ELİ KALEM TUTAN HER MÜSLÜMAN, PEYGAMBERİN HAYATINI YAZMAK İSTER
Sizin “Hz. Muhammed’in Hayatı ve İslam Daveti” isimli 2. ciltlik bir siyer kitabınız var. Öncelikle bu kadar çok siyer kitabı varken, böyle bir kitap yazmaya neden ihtiyaç duyduğunuzu öğrenebilir miyiz?

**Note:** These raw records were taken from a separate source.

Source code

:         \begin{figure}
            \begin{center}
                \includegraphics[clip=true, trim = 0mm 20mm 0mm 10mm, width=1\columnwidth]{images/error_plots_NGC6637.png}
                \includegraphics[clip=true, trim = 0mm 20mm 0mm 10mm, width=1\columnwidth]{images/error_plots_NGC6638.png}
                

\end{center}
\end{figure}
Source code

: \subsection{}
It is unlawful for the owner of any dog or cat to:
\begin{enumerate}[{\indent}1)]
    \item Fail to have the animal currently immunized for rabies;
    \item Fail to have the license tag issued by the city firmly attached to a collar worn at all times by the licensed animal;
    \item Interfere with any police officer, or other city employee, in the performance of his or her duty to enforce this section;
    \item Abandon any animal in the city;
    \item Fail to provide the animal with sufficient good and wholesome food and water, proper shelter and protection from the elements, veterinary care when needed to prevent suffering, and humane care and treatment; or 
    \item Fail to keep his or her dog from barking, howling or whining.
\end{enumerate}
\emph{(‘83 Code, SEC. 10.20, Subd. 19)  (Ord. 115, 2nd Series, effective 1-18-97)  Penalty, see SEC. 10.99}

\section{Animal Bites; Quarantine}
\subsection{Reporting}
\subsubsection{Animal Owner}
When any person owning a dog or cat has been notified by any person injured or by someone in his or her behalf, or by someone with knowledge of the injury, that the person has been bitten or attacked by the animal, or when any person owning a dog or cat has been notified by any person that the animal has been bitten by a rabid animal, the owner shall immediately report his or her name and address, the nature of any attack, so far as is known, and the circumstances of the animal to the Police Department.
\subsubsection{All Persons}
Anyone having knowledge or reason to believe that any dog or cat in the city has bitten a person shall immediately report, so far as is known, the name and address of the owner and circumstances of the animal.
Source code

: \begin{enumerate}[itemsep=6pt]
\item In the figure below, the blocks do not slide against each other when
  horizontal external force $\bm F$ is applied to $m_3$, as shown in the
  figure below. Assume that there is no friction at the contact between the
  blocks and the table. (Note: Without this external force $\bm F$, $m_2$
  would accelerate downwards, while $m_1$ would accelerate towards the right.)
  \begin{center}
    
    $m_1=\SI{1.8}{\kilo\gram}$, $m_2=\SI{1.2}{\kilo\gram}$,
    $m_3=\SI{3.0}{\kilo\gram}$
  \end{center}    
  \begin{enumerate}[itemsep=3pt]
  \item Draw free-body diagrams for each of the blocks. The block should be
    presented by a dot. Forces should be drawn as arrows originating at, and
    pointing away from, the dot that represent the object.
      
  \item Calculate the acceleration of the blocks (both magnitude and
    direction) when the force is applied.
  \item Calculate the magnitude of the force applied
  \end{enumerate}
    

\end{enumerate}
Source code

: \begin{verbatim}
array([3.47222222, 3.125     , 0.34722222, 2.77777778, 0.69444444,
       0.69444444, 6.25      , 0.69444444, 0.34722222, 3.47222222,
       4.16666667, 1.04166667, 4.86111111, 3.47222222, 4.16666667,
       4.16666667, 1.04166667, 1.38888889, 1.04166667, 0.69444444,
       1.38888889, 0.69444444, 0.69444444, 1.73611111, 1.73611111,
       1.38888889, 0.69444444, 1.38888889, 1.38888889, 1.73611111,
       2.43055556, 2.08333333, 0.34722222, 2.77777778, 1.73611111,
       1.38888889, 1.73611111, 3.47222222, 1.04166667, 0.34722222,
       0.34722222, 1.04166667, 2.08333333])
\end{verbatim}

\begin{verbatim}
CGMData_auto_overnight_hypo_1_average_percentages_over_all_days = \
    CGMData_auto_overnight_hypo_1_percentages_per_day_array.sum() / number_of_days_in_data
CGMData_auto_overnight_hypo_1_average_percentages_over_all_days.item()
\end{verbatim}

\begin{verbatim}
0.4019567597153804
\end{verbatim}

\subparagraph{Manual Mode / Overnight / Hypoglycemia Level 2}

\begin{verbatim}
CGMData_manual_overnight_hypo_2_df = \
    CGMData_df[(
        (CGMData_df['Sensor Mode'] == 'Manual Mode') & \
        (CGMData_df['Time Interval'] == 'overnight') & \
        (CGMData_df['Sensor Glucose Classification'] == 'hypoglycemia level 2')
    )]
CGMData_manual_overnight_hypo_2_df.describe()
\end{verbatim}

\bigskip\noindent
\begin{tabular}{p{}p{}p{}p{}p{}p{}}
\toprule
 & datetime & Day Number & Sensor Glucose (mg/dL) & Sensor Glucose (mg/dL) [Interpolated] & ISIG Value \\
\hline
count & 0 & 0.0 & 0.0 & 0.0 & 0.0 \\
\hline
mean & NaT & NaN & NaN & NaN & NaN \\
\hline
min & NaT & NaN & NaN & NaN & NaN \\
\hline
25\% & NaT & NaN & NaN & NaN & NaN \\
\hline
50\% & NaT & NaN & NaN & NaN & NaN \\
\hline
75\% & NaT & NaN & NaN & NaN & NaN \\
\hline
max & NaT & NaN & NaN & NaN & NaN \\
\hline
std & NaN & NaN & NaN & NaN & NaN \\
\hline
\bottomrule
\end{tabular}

Özelde Peygamber Efendimizin hayatını, genelde ise risalet sürecini konu edinen ve gerçekten de ciddi bir emekle ve yüksek bir hassasiyetle kaleme alınmış birçok kitap var. Ancak şurası açık ve kesin ki, benzer kitaplar yazılmaya devam da edecektir. Çünkü tüm âlemlere rahmet ve bizler için en güzel örnek olan Peygamber Efendimizin hayatını konu edinen çabalar başlı başına değerlidir. Dolayısıyla eli kalem tutan her Müslüman, sevgili peygamberinin hayatını yazmak ister ve isteyecektir. Benim çalışmam sadece bu açıdan değerlendirilse bile sorunuzun cevabı verilmiş olacaktır. Ancak bir şey yapmışken iyi bir şey yapmış olma çaba ve hassasiyeti de göz ardı edilmemelidir. Yazılmış ve değerli birçok siyerin tekrarı niteliğinde bir çalışma ortaya koymaktansa, mevcut siyerlerin yeterli düzeyde dikkate almadığı bir durumu öncelemeye çalıştım. O da Peygamber Efendimizin hayatını okurken, elçiliğini yaptığı dini öğrenme ve O’nun şahsında bireysel ve toplumsal hayatımız için olması gereken en güzel örnekliği ön plana çıkarma çabasıdır. Yoksa sadece tarihi bir şahsiyetin hayatını araştırmış olacaktım ki bu da bana çok önemli gelmemektedir.
HZ. MUHAMMED HER ŞEYİ YENİDEN İNŞA ETTİ
Hz. Peygamberin, dini tam anlamıyla hakim kılmak için verdiği mücadele, bugünkü anlamda çok büyük bir devrim. Bu “devrimci” mücadelenin temel dinamikleri nelerdir? Hz. Muhammed İslam’ın mesajını insanlara ulaştırırken yaşadığı toplumda en başta neleri değiştirmiştir?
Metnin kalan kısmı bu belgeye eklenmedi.